In another case, a franchisee sued Exxon for fraud based on Exxon's alleged failure to inform the franchisee that Exxon was planning to withdraw from the Oregon market when it entered into the franchise agreement. Pride v. Exxon Corp., 911 F.2d 251, 253 (9th Cir. 1990). The trial court held that the fraud claim was preempted, but the Ninth Circuit reversed because the fraud claim was based on "the actions of the parties in forming the contract." Id. at 257 (emphasis in original). Because the franchisee's fraud claim did not touch on the process of terminating or not renewing a franchise, the claim did not implicate the Act's preemption provision. Id. at 258. Therefore, the fraud claim was not preempted. Id.
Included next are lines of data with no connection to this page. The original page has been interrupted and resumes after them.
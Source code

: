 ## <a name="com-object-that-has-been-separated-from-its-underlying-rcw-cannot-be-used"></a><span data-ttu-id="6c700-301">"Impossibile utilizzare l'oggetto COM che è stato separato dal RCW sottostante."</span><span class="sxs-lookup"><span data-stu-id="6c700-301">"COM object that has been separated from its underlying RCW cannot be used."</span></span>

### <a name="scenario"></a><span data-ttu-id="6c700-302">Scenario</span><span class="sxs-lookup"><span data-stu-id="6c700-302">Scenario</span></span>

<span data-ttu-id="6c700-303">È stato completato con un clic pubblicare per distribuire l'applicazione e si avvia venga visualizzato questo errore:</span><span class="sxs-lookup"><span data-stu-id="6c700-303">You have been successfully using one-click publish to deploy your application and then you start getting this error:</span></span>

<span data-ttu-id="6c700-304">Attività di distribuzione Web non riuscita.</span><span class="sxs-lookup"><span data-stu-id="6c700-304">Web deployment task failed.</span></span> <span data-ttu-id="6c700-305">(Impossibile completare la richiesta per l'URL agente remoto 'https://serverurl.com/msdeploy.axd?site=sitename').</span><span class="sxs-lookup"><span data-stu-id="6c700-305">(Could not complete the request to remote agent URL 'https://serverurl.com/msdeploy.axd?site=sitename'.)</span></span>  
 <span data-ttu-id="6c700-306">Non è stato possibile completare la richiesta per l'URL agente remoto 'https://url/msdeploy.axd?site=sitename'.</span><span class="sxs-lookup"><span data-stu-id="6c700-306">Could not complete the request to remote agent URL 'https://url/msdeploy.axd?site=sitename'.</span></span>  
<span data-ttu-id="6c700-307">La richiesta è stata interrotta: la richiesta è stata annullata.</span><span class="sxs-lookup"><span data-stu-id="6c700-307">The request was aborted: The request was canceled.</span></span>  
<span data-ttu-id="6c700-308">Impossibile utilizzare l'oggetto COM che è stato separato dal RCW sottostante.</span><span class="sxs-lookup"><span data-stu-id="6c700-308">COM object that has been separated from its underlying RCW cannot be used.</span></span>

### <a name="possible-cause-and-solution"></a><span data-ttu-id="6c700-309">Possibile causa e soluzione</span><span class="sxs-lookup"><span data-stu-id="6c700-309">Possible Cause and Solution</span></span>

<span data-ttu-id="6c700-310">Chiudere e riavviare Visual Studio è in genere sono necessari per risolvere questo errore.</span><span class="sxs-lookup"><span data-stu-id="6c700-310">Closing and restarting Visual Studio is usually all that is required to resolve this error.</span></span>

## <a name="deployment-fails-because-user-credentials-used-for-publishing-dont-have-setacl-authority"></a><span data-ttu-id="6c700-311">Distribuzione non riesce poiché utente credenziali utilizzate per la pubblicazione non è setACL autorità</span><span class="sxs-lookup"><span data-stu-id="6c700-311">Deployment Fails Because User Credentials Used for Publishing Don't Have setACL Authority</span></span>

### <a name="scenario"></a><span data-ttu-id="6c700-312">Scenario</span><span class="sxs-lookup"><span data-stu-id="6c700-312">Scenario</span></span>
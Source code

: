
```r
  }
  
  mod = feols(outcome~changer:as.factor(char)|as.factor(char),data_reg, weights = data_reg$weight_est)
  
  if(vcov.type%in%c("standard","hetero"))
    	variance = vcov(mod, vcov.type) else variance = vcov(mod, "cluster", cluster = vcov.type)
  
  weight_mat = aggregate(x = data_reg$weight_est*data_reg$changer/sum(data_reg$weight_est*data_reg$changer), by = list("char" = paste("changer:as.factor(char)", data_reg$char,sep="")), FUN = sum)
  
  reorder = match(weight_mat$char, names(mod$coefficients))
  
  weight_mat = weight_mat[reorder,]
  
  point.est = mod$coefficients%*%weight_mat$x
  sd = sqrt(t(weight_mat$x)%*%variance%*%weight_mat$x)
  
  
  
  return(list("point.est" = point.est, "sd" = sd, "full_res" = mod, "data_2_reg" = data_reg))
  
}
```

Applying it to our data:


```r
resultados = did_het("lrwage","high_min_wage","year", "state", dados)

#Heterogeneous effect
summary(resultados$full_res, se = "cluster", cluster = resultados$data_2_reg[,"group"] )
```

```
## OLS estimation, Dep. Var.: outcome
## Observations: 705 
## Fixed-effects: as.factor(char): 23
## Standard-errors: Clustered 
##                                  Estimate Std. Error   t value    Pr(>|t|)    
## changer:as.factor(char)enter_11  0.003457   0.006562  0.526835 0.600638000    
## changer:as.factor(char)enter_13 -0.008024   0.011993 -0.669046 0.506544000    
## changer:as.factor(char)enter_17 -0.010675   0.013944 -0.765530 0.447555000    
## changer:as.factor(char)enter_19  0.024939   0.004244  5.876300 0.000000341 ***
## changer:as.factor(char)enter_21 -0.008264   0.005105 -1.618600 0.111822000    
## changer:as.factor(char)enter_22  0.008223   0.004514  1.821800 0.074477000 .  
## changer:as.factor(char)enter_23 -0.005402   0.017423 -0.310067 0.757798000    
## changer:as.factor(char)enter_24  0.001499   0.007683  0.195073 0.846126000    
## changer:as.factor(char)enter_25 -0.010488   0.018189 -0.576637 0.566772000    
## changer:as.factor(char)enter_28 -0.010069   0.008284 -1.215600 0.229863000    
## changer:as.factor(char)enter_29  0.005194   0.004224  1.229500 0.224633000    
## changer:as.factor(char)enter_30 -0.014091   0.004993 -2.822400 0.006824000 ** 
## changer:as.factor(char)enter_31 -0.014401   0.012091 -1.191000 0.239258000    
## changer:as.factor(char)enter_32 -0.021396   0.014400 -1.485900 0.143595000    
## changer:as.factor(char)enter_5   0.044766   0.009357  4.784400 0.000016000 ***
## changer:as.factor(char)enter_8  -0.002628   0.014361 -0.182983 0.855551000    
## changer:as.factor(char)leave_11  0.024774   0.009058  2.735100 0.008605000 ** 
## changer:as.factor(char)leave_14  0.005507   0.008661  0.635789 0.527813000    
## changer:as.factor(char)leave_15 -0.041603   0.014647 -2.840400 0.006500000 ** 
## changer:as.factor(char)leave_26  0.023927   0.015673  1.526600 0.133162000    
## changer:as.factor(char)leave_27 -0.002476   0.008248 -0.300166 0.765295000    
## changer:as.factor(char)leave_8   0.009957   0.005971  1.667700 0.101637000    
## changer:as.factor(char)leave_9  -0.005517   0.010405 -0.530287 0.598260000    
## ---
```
A more complex set of facts illustrates how the Act's preemption provision reaches some aspects of a claim, but not others. See Simmons v. Mobil Oil Corp., 29 F.3d 505, 511-12 (9th Cir. 1994). The franchisee asserted state law claims for breach of the covenant of good faith and fair dealing in contract and in tort and a claim for constructive fraud. Id. The facts supporting the covenant claims included changes to the structure of the rental agreement upon renewal, "the opening of the Mobil-operated stations, predatory pricing, and failure to comply with the franchise agreement." Id. at 512. The fraud claim was based on Mobil's failure to disclose "(1) that Mobil intended to open five service stations within Simmons' marketing area; (2) that Mobil was going to engage in predatory pricing; (3) that the volume of petroleum products would drop appreciably; and (4) that Mobil would not adjust the rent." Id. The court held that any claim predicated on how Mobil changed the rental terms in the franchise renewal agreement was preempted because it dealt with the standards regarding renewal contained in the Act. Id. The court held that preemption did not apply to claims based on "Mobil's opening of company-operated stores in Simmons' marketing area, using those stores to drive Simmons out of business, and failing to maintain Simmons' facility" because those events all occurred after Simmons renewed his franchise. Id.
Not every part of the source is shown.